飽和するコンビニを尻目にイオン系「まいばすけっと」が首都圏でなぜか爆増している理由
これまで「日本の消費者は鮮度にこだわるため、店舗で小分けパック詰めが必要」という定説があった。加工センターで集中処理し、店舗では陳列のみという方式は日本では通用しないとされてきた。
しかし、日本にスーパーが登場して60年以上が経過し、冷蔵・輸送技術の進歩とともに消費者の意識も大きく変化した。「今切りました」「今詰めました」という鮮度アピールより、「近くて便利で生鮮品も買える」ことを重視する消費者が増えているのだろう。

以上を踏まえると、スーパー並みの生鮮品をスーパー価格で提供するコンビニがあれば、このニーズに応えられるはずだ。しかし、現時点でそうした業態は存在しない。ここで注目すべきは、西友を買収したトライアルHDが発表した、西友既存店を活用したサテライト店舗網構想だ。
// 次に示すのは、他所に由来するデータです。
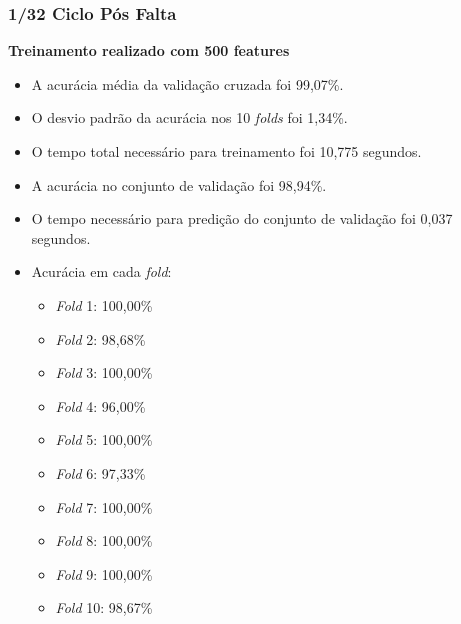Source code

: \subsubsection{1/32 Ciclo Pós Falta}
\textbf{Treinamento realizado com 500 features}
\begin{itemize}
    \item A acurácia média da validação cruzada foi 99,07\%.
    \item O desvio padrão da acurácia nos 10 \textit{folds} foi 1,34\%.
    \item O tempo total necessário para treinamento foi 10,775 segundos.
    \item A acurácia no conjunto de validação foi 98,94\%.
    \item O tempo necessário para predição do conjunto de validação foi 0,037 segundos.
    \item Acurácia em cada \textit{fold}:
    \begin{itemize}
        \item \textit{Fold} 1: 100,00\%
        \item \textit{Fold} 2: 98,68\%
        \item \textit{Fold} 3: 100,00\%
        \item \textit{Fold} 4: 96,00\%
        \item \textit{Fold} 5: 100,00\%
        \item \textit{Fold} 6: 97,33\%
        \item \textit{Fold} 7: 100,00\%
        \item \textit{Fold} 8: 100,00\%
        \item \textit{Fold} 9: 100,00\%
        \item \textit{Fold} 10: 98,67\%
    \end{itemize}
\end{itemize}


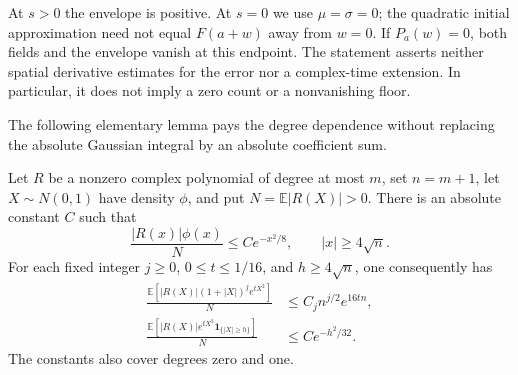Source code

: At $s>0$ the envelope is positive. At $s=0$ we use
$\mu=\sigma=0$; the quadratic initial approximation need not equal
$F(a+w)$ away from $w=0$. If $P_a(w)=0$, both fields and the envelope
vanish at this endpoint. The statement asserts neither spatial
derivative estimates for the error nor a complex-time extension.
In particular, it does not imply a zero count or a nonvanishing floor.

The following elementary lemma pays the degree dependence without
replacing the absolute Gaussian integral by an absolute coefficient sum.

\begin{lemma}
\label{na-polynomial-lemma}
Let $R$ be a nonzero complex polynomial of degree at most $m$, set
$n=m+1$, let $X\sim N(0,1)$ have density $\phi$, and put
$N=\mathbb E|R(X)|>0$. There is an absolute constant $C$ such that
\begin{equation}
 \frac{|R(x)|\phi(x)}N\le Ce^{-x^2/8},
                       \qquad |x|\ge4\sqrt n.
 \label{na-polynomial-tail-density}
\end{equation}
For each fixed integer $j\ge0$, $0\le t\le1/16$, and
$h\ge4\sqrt n$, one consequently has
\begin{align}
 \frac{\mathbb E[|R(X)|(1+|X|)^je^{tX^2}]}N
   &\le C_j n^{j/2}e^{16tn},
 \label{na-polynomial-weighted-moment}\\
 \frac{\mathbb E[|R(X)|e^{tX^2}\mathbf1_{\{|X|\ge h\}}]}N
   &\le Ce^{-h^2/32}.
 \label{na-polynomial-tail-moment}
\end{align}
The constants also cover degrees zero and one.
\end{lemma}
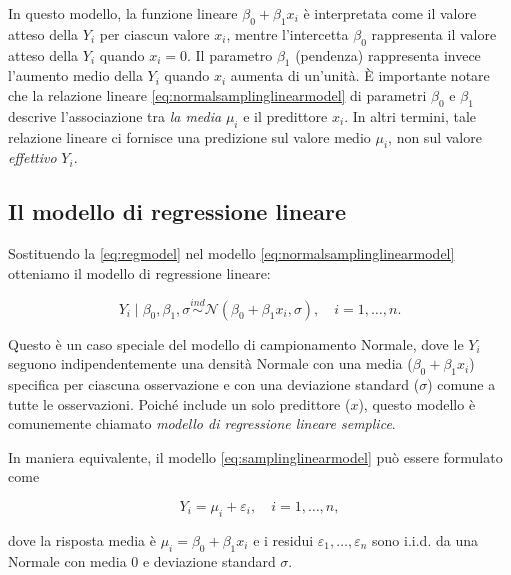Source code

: \documentclass[
  10pt,
  italian,
  a4paper,
  extrafontsizes,onecolumn,openright
  ]{memoir}
\begin{document}
In questo modello, la funzione lineare \(\beta_0 + \beta_ 1 x_i\) è interpretata come il valore atteso della \(Y_i\) per ciascun valore \(x_i\), mentre l'intercetta \(\beta_0\) rappresenta il valore atteso della \(Y_i\) quando \(x_i = 0\). Il parametro \(\beta_ 1\) (pendenza) rappresenta invece l'aumento medio della \(Y_i\) quando \(x_i\) aumenta di un'unità. È importante notare che la relazione lineare \eqref{eq:normalsamplinglinearmodel} di parametri \(\beta_0\) e \(\beta_ 1\) descrive l'associazione tra \emph{la media} \(\mu_i\) e il predittore \(x_i\). In altri termini, tale relazione lineare ci fornisce una predizione sul valore medio \(\mu_i\), non sul valore \emph{effettivo} \(Y_i\).

\hypertarget{il-modello-di-regressione-lineare}{%
\subsection{Il modello di regressione lineare}\label{il-modello-di-regressione-lineare}}

Sostituendo la \eqref{eq:regmodel} nel modello \eqref{eq:normalsamplinglinearmodel} otteniamo il modello di regressione lineare:

\begin{equation}
Y_i \mid \beta_0, \beta_ 1, \sigma \stackrel{ind}{\sim} \mathcal{N}(\beta_0 + \beta_ 1 x_i, \sigma), \quad i = 1, \dots, n.
\label{eq:samplinglinearmodel}
\end{equation}

Questo è un caso speciale del modello di campionamento Normale, dove le \(Y_i\) seguono indipendentemente una densità Normale con una media (\(\beta_0 + \beta_ 1 x_i\)) specifica per ciascuna osservazione e con una deviazione standard (\(\sigma\)) comune a tutte le osservazioni. Poiché include un solo predittore (\(x\)), questo modello è comunemente chiamato \emph{modello di regressione lineare semplice}.

In maniera equivalente, il modello \eqref{eq:samplinglinearmodel} può essere formulato come

\begin{equation}
Y_i = \mu_i + \varepsilon_i, \quad i = 1, \dots, n,
\label{eq:samplinglinearmodel2}
\end{equation}

dove la risposta media è \(\mu_i = \beta_0 + \beta_ 1 x_i\) e i residui \(\varepsilon_1, \dots, \varepsilon_n\) sono i.i.d. da una Normale con media 0 e deviazione standard \(\sigma\).
\end{document}
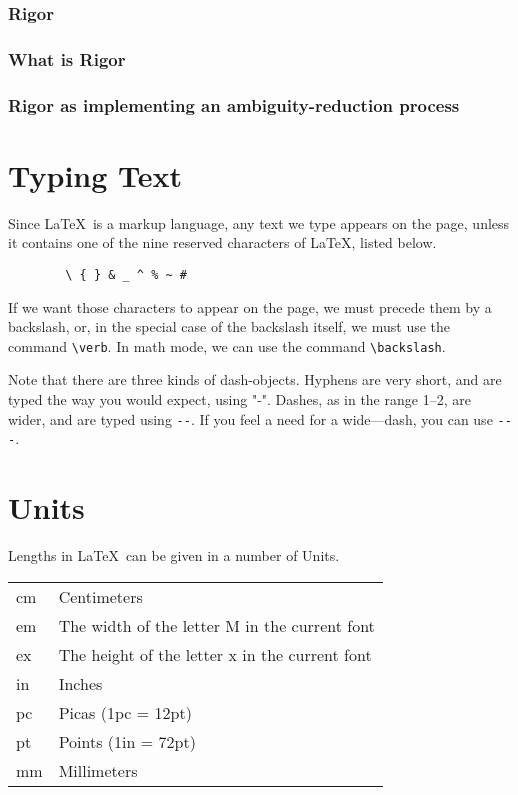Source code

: \documentclass[UTF8]{article}
\begin{document}
		\subsubsection{Rigor}
			\subsubsection{What is Rigor}
			\subsubsection{Rigor as implementing an ambiguity-reduction process}

	
	\section{Typing Text}
	Since \LaTeX\ is a markup language, any text we
	type appears on the page, unless it contains
	one of the nine reserved characters of \LaTeX, listed
	below.
	\begin{verbatim}
		\ { } & _ ^ % ~ #
	\end{verbatim}
	If we want those characters to appear on the page, we
	must precede them by a backslash, or, in the special
	case of the backslash itself, we must use the 
	command \verb(\verb(.  In math mode, we can use the command
	\verb(\backslash(.
	
	Note that there are three kinds of dash-objects.  Hyphens 
	are very short, and are typed the way you would expect, using
	"-".  Dashes, as in the range 1--2, are wider, and are typed
	using \verb+--+.  If you feel a need for a wide---dash, you can
	use \verb+---+.
	
	\section{Units}
	Lengths in \LaTeX\ can be given in a number of Units.\\
	\begin{tabular}{ll}
		cm & Centimeters\\
		em & The width of the letter M in the current font\\
		ex & The height of the letter x in the current font\\
		in & Inches\\
		pc & Picas (1pc = 12pt)\\
		pt & Points (1in = 72pt)\\
		mm & Millimeters
	\end{tabular}
	
\end{document}
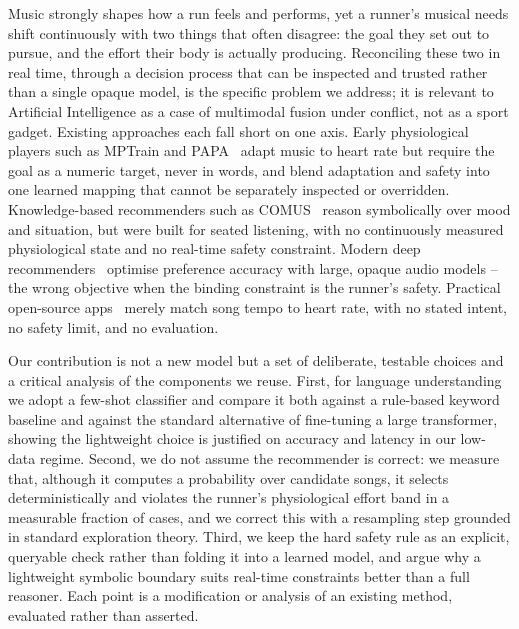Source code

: \documentclass[11pt,a4paper]{article}
\begin{document}
	Music strongly shapes how a run feels and performs, yet a runner's musical needs shift continuously with two things that often disagree: the goal they set out to pursue, and the effort their body is actually producing. Reconciling these two in real time, through a decision process that can be inspected and trusted rather than a single opaque model, is the specific problem we address; it is relevant to Artificial Intelligence as a case of multimodal fusion under conflict, not as a sport gadget. Existing approaches each fall short on one axis. Early physiological players such as MPTrain and PAPA~\cite{oliver2006mptrain, oliver2006papa} adapt music to heart rate but require the goal as a numeric target, never in words, and blend adaptation and safety into one learned mapping that cannot be separately inspected or overridden. Knowledge-based recommenders such as COMUS~\cite{song2009comus} reason symbolically over mood and situation, but were built for seated listening, with no continuously measured physiological state and no real-time safety constraint. Modern deep recommenders~\cite{oord2013deep} optimise preference accuracy with large, opaque audio models -- the wrong objective when the binding constraint is the runner's safety. Practical open-source apps~\cite{wu2020heartbpmusic, ray2018heartbeat} merely match song tempo to heart rate, with no stated intent, no safety limit, and no evaluation.

	Our contribution is not a new model but a set of deliberate, testable choices and a critical analysis of the components we reuse. First, for language understanding we adopt a few-shot classifier and compare it both against a rule-based keyword baseline and against the standard alternative of fine-tuning a large transformer, showing the lightweight choice is justified on accuracy and latency in our low-data regime. Second, we do not assume the recommender is correct: we measure that, although it computes a probability over candidate songs, it selects deterministically and violates the runner's physiological effort band in a measurable fraction of cases, and we correct this with a resampling step grounded in standard exploration theory. Third, we keep the hard safety rule as an explicit, queryable check rather than folding it into a learned model, and argue why a lightweight symbolic boundary suits real-time constraints better than a full reasoner. Each point is a modification or analysis of an existing method, evaluated rather than asserted.

\end{document}
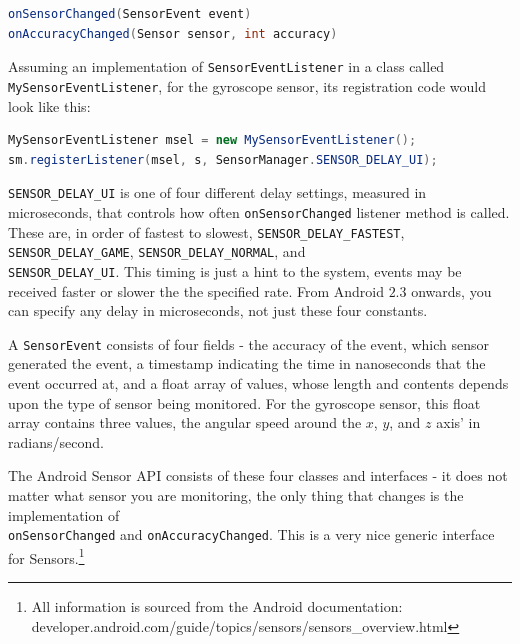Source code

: \documentclass[paper=letter, fontsize=11pt]{scrartcl}
\numberwithin{equation}{section}
\numberwithin{figure}{section}
\numberwithin{table}{section}
\begin{document}
\begin{lstlisting}[basicstyle=\small,language=Java]
onSensorChanged(SensorEvent event)
onAccuracyChanged(Sensor sensor, int accuracy)
\end{lstlisting}

\par
Assuming an implementation of \texttt{SensorEventListener} in a class called\\
\texttt{MySensorEventListener}, for the gyroscope sensor, its registration
code would look like this:

\begin{lstlisting}[basicstyle=\small,language=Java]
MySensorEventListener msel = new MySensorEventListener();
sm.registerListener(msel, s, SensorManager.SENSOR_DELAY_UI);
\end{lstlisting}

\par
\texttt{SENSOR\_DELAY\_UI} is one of four different delay settings, measured in
microseconds, that controls how often \texttt{onSensorChanged} listener method
is called. These are, in order of fastest to slowest,
\texttt{SENSOR\_DELAY\_FASTEST}, \texttt{SENSOR\_DELAY\_GAME},
\texttt{SENSOR\_DELAY\_NORMAL}, and\\ \texttt{SENSOR\_DELAY\_UI}. This timing
is just a hint to the system, events may be received faster or slower the the
specified rate. From Android $2.3$ onwards, you can specify any delay in
microseconds, not just these four constants.

\par
A \texttt{SensorEvent} consists of four fields - the accuracy of the event,
which sensor generated the event, a timestamp indicating the time in
nanoseconds that the event occurred at, and a float array of values, whose
length and contents depends upon the type of sensor being monitored. For the
gyroscope sensor, this float array contains three values, the angular speed
around the $x$, $y$, and $z$ axis' in radians/second.

\par
The Android Sensor \ac{API} consists of these four classes and interfaces - it
does not matter what sensor you are monitoring, the only thing that changes is
the implementation of\\ \texttt{onSensorChanged} and \texttt{onAccuracyChanged}.
This is a very nice generic interface for Sensors.\footnote{All information is
sourced from the Android documentation:\\
developer.android.com/guide/topics/sensors/sensors\_overview.html}
\end{document}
IT・物流投資に注力してきたトライアルは、店舗デジタル化で業界をリードしている。
同社は「トライアルGO」という省人化小型店舗でありながら、スーパーの品揃えを実現するフォーマットを開発した。西友既存店で小分け・パック詰めした生鮮・総菜を周辺の小型店「GO」に配送し、生鮮コンビニ機能を持つ店舗網を構築するという構想だ。これはまいばすへの挑戦状であり、トライアルの西友買収が綿密に計画された首都圏攻略戦略に基づくことを示している。
コンビニは生鮮への対応に遅れ
一方、コンビニ各社の生鮮対応は遅れている。セブンイレブンのSIP店舗はまだ実験段階であり、ローソンのスーパー跡地出店も始まったばかりだ。全国に物流網を持つコンビニ大手なら、このニーズに対応した生鮮コンビニの展開は可能なはずだ。
しかし、ディスカウントストアやトライアルに先を越された形となっている。飽和したと言われる国内コンビニ市場を活性化するには、生鮮コンビニによるスーパーの内食需要取り込みがカギとなるが、まだ実現していない。
まいばすとトライアルGOの競争が本格化すれば、コンビニ各社も動きを加速するだろう。首都圏市場の覇権争いの主役が、まいばすとトライアルという新参者同士になったことは、変化の速い流通業界の特徴をよく表している。